== SOURCE MATERIAL ==

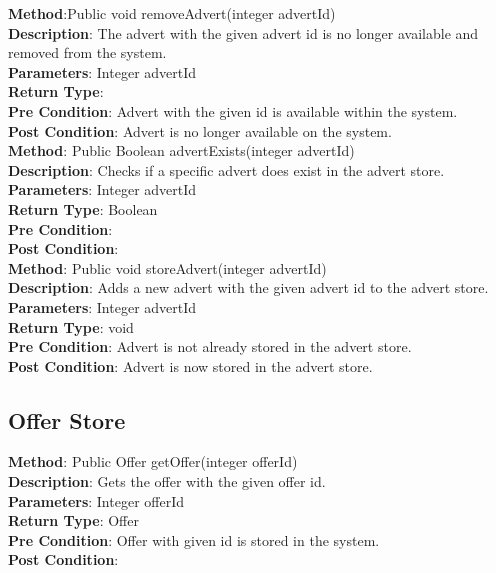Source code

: \documentclass{l3deliverable}
\begin{document}
\textbf{Method}:Public void removeAdvert(integer advertId)\\
\textbf{Description}: The advert with the given advert id is no longer available and removed from the system.\\
\textbf{Parameters}: Integer advertId\\
\textbf{Return Type}: \\
\textbf{Pre Condition}: Advert with the given id is available within the system.\\
\textbf{Post Condition}: Advert is no longer available on the system.\\

\textbf{Method}: Public Boolean advertExists(integer advertId)\\
\textbf{Description}: Checks if a specific advert does exist in the advert store.\\
\textbf{Parameters}: Integer advertId\\
\textbf{Return Type}: Boolean\\
\textbf{Pre Condition}:\\
\textbf{Post Condition}:\\

\textbf{Method}: Public void storeAdvert(integer advertId)\\
\textbf{Description}: Adds a new advert with the given advert id to the advert store. \\
\textbf{Parameters}: Integer advertId\\
\textbf{Return Type}: void\\
\textbf{Pre Condition}: Advert is not already stored in the advert store.\\
\textbf{Post Condition}: Advert is now stored in the advert store.\\

\subsection{Offer Store}

\textbf{Method}: Public Offer getOffer(integer offerId)\\ 
\textbf{Description}: Gets the offer with the given offer id. \\
\textbf{Parameters}: Integer offerId\\
\textbf{Return Type}: Offer\\
\textbf{Pre Condition}: Offer with given id is stored in the system.\\
\textbf{Post Condition}:\\
\end{document}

== WHAT THE TASK REQUIRES ==
Repeat, exactly and in full, each line from the start of the data to the line that contains "within the system.\\". Pictures do not go in.

== TASK RESULT ==
Source code

: \documentclass{l3deliverable}
\begin{document}
\textbf{Method}:Public void removeAdvert(integer advertId)\\
\textbf{Description}: The advert with the given advert id is no longer available and removed from the system.\\
\textbf{Parameters}: Integer advertId\\
\textbf{Return Type}: \\
\textbf{Pre Condition}: Advert with the given id is available within the system.\\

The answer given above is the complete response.